帰省をしようと思っていたら、大雪のために国鉄が運転取りやめ。
しかたないのでDVDをひっぱりだす。
マキノ正博の傑作SFメタフィクション時代劇『続清水港 代参夢道中』のリメイク。監督がマキノではなくて沢島忠。主演が中村錦之助になって、錦坊の石松はスッとしていてしかもコミカル。丘さとみのおふみちゃんも、一途なかんじがかわいい。オリジナルの片岡千恵蔵轟夕起子よりも、そこんところは見やすい。カラーだし。
ただ、ストーリーはオリジナルとはたぶんけっこう変えてあって、メタフィクション的な仕掛けが、とちゅうあんまり効いてないってのはある。ひとつには、戦後の観客は石松代参の元ネタをいまいち知らないから批評的なメタフィクションができない、ということかもしれない。
それでも(だからこそ)オチのところ、石松が閻魔堂で闇討ちに遭うという石松代参の悲劇的なクライマックスが強引に目の前に現れたときの丘さとみの恐怖の表情がすばらしい。

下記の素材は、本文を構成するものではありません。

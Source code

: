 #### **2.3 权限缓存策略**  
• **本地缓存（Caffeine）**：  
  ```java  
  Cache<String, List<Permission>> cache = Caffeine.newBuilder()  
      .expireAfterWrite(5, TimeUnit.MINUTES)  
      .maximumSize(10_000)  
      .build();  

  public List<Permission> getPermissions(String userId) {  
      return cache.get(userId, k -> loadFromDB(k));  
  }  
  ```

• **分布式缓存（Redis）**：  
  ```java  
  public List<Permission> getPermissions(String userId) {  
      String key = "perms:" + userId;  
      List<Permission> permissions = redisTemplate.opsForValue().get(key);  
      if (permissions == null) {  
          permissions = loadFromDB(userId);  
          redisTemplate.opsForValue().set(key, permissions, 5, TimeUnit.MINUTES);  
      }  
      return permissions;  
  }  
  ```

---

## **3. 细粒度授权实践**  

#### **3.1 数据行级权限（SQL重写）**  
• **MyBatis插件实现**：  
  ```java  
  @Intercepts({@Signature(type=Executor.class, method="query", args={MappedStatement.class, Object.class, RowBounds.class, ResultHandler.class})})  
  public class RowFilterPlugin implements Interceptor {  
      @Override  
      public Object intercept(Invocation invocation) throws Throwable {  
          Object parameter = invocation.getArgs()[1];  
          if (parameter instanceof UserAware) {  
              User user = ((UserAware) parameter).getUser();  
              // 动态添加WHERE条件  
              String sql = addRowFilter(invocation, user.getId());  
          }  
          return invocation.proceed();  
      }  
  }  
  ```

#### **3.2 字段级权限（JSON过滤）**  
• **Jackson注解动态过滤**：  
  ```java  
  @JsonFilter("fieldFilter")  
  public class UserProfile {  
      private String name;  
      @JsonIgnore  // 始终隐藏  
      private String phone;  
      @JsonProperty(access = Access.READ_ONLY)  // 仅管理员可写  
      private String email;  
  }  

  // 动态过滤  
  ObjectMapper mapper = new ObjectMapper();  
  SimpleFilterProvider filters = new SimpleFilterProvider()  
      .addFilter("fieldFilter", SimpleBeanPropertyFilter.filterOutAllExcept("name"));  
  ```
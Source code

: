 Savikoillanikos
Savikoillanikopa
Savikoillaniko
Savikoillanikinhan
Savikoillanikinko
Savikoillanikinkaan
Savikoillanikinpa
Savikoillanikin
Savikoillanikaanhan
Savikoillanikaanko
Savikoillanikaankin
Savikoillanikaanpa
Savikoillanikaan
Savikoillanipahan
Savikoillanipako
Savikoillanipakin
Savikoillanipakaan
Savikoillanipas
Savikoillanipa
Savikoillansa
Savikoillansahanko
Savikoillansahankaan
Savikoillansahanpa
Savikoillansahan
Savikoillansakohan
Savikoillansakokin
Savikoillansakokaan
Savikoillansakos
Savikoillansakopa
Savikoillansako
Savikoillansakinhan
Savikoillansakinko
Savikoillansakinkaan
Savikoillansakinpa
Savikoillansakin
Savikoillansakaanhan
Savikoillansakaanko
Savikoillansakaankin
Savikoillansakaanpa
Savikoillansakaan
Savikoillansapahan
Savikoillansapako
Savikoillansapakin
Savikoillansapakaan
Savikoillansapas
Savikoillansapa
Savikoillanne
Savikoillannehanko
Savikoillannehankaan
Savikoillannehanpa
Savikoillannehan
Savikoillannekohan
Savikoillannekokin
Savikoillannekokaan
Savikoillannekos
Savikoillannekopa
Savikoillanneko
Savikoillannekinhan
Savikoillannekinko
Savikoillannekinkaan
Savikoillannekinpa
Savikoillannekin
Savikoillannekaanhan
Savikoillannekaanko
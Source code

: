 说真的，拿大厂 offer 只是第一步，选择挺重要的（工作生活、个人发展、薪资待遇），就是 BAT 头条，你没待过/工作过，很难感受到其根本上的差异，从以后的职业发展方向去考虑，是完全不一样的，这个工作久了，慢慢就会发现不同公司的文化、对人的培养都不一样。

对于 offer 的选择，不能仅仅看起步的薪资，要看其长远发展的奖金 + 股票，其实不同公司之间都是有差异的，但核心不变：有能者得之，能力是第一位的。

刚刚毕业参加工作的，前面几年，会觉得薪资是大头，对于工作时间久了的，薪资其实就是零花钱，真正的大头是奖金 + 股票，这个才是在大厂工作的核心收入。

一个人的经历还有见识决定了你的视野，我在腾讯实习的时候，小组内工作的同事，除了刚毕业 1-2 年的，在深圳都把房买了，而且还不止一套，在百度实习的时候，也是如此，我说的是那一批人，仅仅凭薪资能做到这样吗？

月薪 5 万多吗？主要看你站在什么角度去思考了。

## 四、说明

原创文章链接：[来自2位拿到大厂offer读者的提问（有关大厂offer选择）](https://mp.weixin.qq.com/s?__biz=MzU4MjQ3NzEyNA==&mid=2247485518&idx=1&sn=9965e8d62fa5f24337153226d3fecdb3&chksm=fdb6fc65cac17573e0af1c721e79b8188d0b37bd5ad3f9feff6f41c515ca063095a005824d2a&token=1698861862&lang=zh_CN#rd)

CinemaScape/森の石松鬼より恐い(1960/日)
CinemaScape/清水港代参夢道中(1940/日)
↑映画評サイトの紹介。ユーザーのコメントがえらく厳しいのは、まぁ、オリジナルのマキノ版が傑作すぎるからしょうがないともいえるのだけれど、でも点が辛すぎる。ていうか、この映画の趣旨がわかってなくて辛い点をつけてる人もいるような。いや、楽しい映画ですよ。